My personal results in the study suggest microdosing is more than mere placebo. I took doses of 10-12 micrograms — a pretty standard “sub-perceptual” dose. I guessed correctly 75% of the time.
I won’t hear about my well-being results until the study is completed. So I’ll go ahead and offer another anecdotal report. Before I did the study, I was wrapped in anxiety, unemployed, trying to further a freelance career without seeing much hope in it and feeling like a total piece of shit. Now, three months after starting microdosing, I have a new job, set a sales record in my first month, wrote an article that was shared hundreds of percent times more than anything I’d previously written (also in part about LSD), and generally feel good about where my life is going.

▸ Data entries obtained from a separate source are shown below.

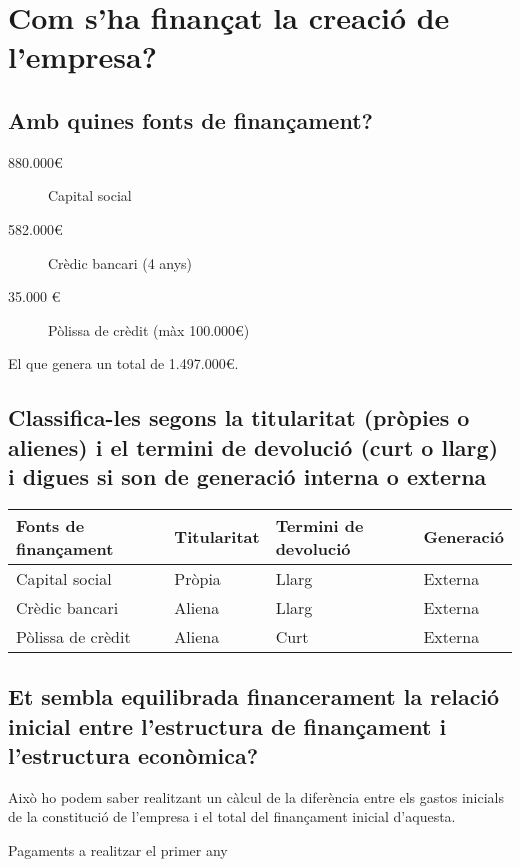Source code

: \section{Com s’ha finançat la creació de l’empresa?}

\subsection{Amb quines fonts de finançament?}

\begin{description}
  \item[880.000€] Capital social
  \item[582.000€] Crèdic bancari (4 anys)
  \item[35.000 €] Pòlissa de crèdit (màx 100.000€)
\end{description}

El que genera un total de 1.497.000€.

\subsection{Classifica-les segons la
titularitat (pròpies o alienes) i el termini de devolució (curt o llarg) i
digues si son de generació interna o externa}

\begin{tabular}{| l | l | l | l |}
  \hline
  \textbf{Fonts de finançament} & \textbf{Titularitat} & 
  \textbf{Termini de devolució} & \textbf{Generació} \\
  \hline
  Capital social & Pròpia & Llarg & Externa \\
  \hline
  Crèdic bancari & Aliena & Llarg & Externa \\
  \hline
  Pòlissa de crèdit & Aliena & Curt & Externa\\
  \hline
\end{tabular}

\subsection{Et sembla equilibrada financerament la relació inicial entre 
l’estructura de finançament i l’estructura econòmica?}

Això ho podem saber realitzant un càlcul de la diferència entre els gastos
inicials de la constitució de l'empresa i el total del finançament inicial 
d'aquesta.

Pagaments a realitzar el primer any \\

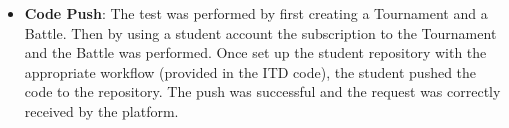 \begin{itemize}
    \item \textbf{Code Push}: The test was performed by first creating a Tournament and a Battle. Then by using a student account the subscription to the Tournament and the Battle was performed. Once set up the student repository with the appropriate workflow (provided in the ITD code), the student pushed the code to the repository. The push was successful and the request was correctly received by the platform.
\end{itemize}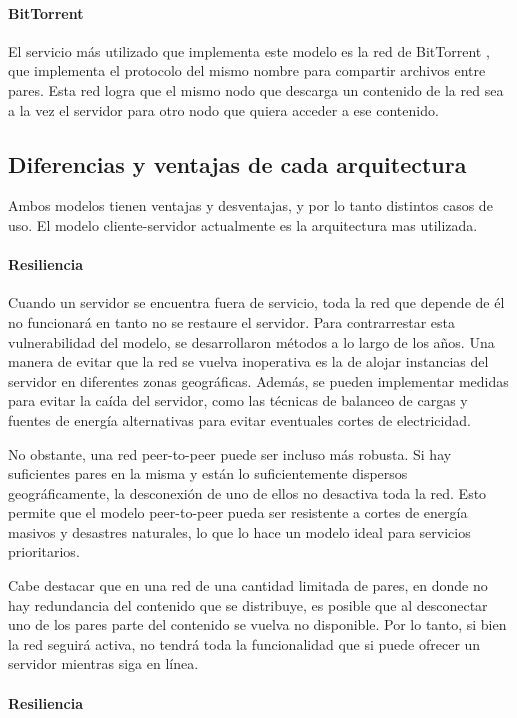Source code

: \paragraph{BitTorrent} El servicio más utilizado que implementa este modelo es la red de BitTorrent \cite{bittorrent}, que implementa el protocolo del mismo nombre para compartir archivos entre pares. Esta red logra que el mismo nodo que descarga un contenido de la red sea a la vez el servidor para otro nodo que quiera acceder a ese contenido. 

\subsection{Diferencias y ventajas de cada arquitectura}
Ambos modelos tienen ventajas y desventajas, y por lo tanto distintos casos de uso. El modelo cliente-servidor actualmente es la arquitectura mas utilizada.

\paragraph{Resiliencia}
Cuando un servidor se encuentra fuera de servicio, toda la red que depende de él no funcionará en tanto no se restaure el servidor. Para contrarrestar esta vulnerabilidad del modelo, se desarrollaron métodos a lo largo de los años. Una manera de evitar que la red se vuelva inoperativa es la de alojar instancias del servidor en diferentes zonas geográficas. Además, se pueden implementar medidas para evitar la caída del servidor, como las técnicas de balanceo de cargas \cite{bourke2001server} y fuentes de energía alternativas para evitar eventuales cortes de electricidad.

No obstante, una red peer-to-peer puede ser incluso más robusta. Si hay suficientes pares en la misma y están lo suficientemente dispersos geográficamente, la desconexión de uno de ellos no desactiva toda la red. Esto permite que el modelo peer-to-peer pueda ser resistente a cortes de energía masivos y desastres naturales, lo que lo hace un modelo ideal para servicios prioritarios.

Cabe destacar que en una red de una cantidad limitada de pares, en donde no hay redundancia del contenido que se distribuye, es posible que al desconectar uno de los pares parte del contenido se vuelva no disponible. Por lo tanto, si bien la red seguirá activa, no tendrá toda la funcionalidad que si puede ofrecer un servidor mientras siga en línea.

\paragraph{Resiliencia}

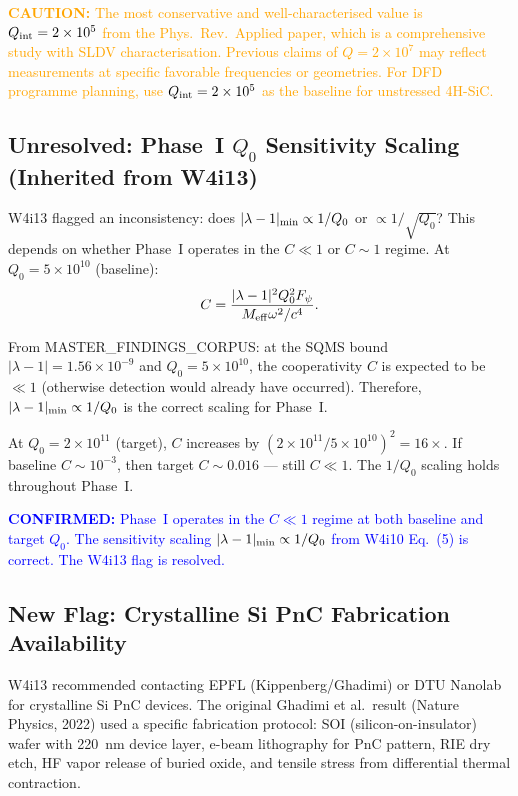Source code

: \documentclass[11pt]{article}
\theoremstyle{definition}
\theoremstyle{remark}
\newcommand{\ee}[1]{\times 10^{#1}}
\newcommand{\Meff}{M_{\rm eff}}
\newcommand{\lam}{|\lambda-1|}
\newcommand{\confirmed}[1]{\textcolor{blue}{\textbf{CONFIRMED:} #1}}
\newcommand{\caution}[1]{\textcolor{orange}{\textbf{CAUTION:} #1}}
\begin{document}
\caution{The most conservative and well-characterised value is
$Q_{\rm int} = 2\ee{5}$ from the Phys.\ Rev.\ Applied paper, which
is a comprehensive study with SLDV characterisation. Previous claims of
$Q = 2\ee{7}$ may reflect measurements at specific favorable frequencies
or geometries. For DFD programme planning, use $Q_{\rm int} = 2\ee{5}$
as the baseline for unstressed 4H-SiC.}

\subsection{Unresolved: Phase~I $Q_0$ Sensitivity Scaling (Inherited from W4i13)}

W4i13 flagged an inconsistency: does $\lam_{\rm min} \propto 1/Q_0$
or $\propto 1/\sqrt{Q_0}$? This depends on whether Phase~I operates
in the $C \ll 1$ or $C \sim 1$ regime. At $Q_0 = 5\ee{10}$ (baseline):
\begin{equation}
C = \frac{\lam^2 Q_0^2 F_\psi}{\Meff \omega^2 / c^4}.
\end{equation}

From MASTER\_FINDINGS\_CORPUS: at the SQMS bound $\lam = 1.56\ee{-9}$
and $Q_0 = 5\ee{10}$, the cooperativity $C$ is expected to be $\ll 1$
(otherwise detection would already have occurred). Therefore,
$\lam_{\rm min} \propto 1/Q_0$ is the correct scaling for Phase~I.

At $Q_0 = 2\ee{11}$ (target), $C$ increases by $(2\ee{11}/5\ee{10})^2
= 16\times$. If baseline $C \sim 10^{-3}$, then target $C \sim 0.016$
--- still $C \ll 1$. The $1/Q_0$ scaling holds throughout Phase~I.

\confirmed{Phase~I operates in the $C \ll 1$ regime at both baseline
and target $Q_0$. The sensitivity scaling $\lam_{\rm min} \propto
1/Q_0$ from W4i10 Eq.~(5) is correct. The W4i13 flag is resolved.}

\subsection{New Flag: Crystalline Si PnC Fabrication Availability}

W4i13 recommended contacting EPFL (Kippenberg/Ghadimi) or DTU Nanolab
for crystalline Si PnC devices. The original Ghadimi et al.\ result
(Nature Physics, 2022) used a specific fabrication protocol: SOI
(silicon-on-insulator) wafer with 220~nm device layer, e-beam
lithography for PnC pattern, RIE dry etch, HF vapor release of
buried oxide, and tensile stress from differential thermal contraction.
\end{document}
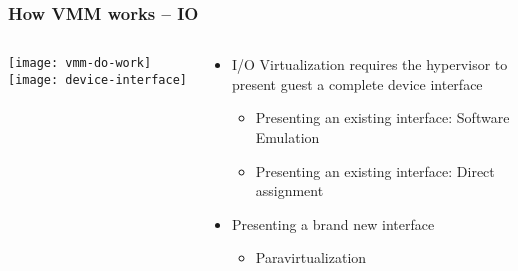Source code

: \begin{frame}[plain]
	\frametitle{How VMM works -- IO}
	
	
	
	\begin{columns}
		
		\begin{column}{.4\textwidth}
			\centering
			\texttt{[image: vmm-do-work]}
			\texttt{[image: device-interface]}
		\end{column}
		
		\begin{column}{.6\textwidth}
			
			\begin{itemize}
				\item I/O Virtualization requires the hypervisor to present guest a complete device interface
				\begin{itemize}
					\item Presenting an existing interface: Software Emulation
					\item Presenting an existing interface: Direct assignment
					
				\end{itemize} 
				\item Presenting a brand new interface
				\begin{itemize}
					\item Paravirtualization
					
				\end{itemize} 
			\end{itemize} 	
			
			
		\end{column}
		
		
	\end{columns}
	
	
\end{frame}

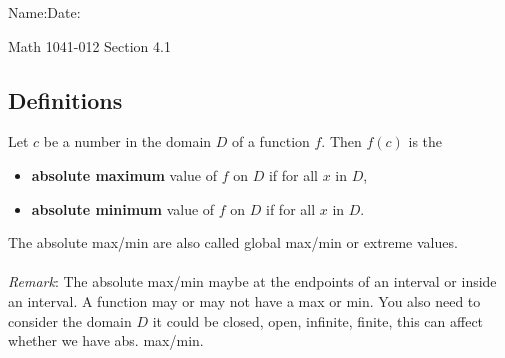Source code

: \documentclass[10pt]{book}
\theoremstyle{definition}
\begin{document}
\begin{flushleft}
Name:\underline{\hspace{13cm}}Date:\underline{\hspace{2cm}}
\end{flushleft}
\begin{center}
{\Large Math 1041-012 \hspace{0.5cm} Section 4.1}
\end{center}

\begin{tcolorbox}
\subsection*{Definitions}
Let $c$ be a number in the domain $D$ of a function $f$. Then $f(c)$ is the
\begin{itemize}
    \item \textbf{absolute maximum} value of $f$ on $D$ if \underline{\hspace{3cm}} for all $x$ in $D$,
    \item \textbf{absolute minimum} value of $f$ on $D$ if \underline{\hspace{3cm}} for all $x$ in $D$.
\end{itemize}
The absolute max/min are also called global max/min or extreme values.\\ \\
\textit{Remark}: The absolute max/min maybe at the endpoints of an interval or inside an interval. A function may or may not have a max or min. You also need to consider the domain $D$ it could be closed, open, infinite, finite, this can affect whether we have abs. max/min.
\end{tcolorbox}
\end{document}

SSRIs have always left me dull and bored. LSD microdosing leaves me confident, and enthused, and creative. I feel drawn to eat healthier. I feel stronger and more mobile in my body. I am less likely to isolate myself.
Part of me fears unforeseen consequences down the road. I am unsure whether that is intuition or slippery propaganda. Regardless, in the midst of some challenging existential times, it’s proving a far better option than anything else I’ve tried.
What is the future of microdosing? Too hazy to say. But this study paves a potential route forward to help struggling people in numerous new ways. And maybe more qualified, less creepy people will fill in the roles that Austin’s currently dominating.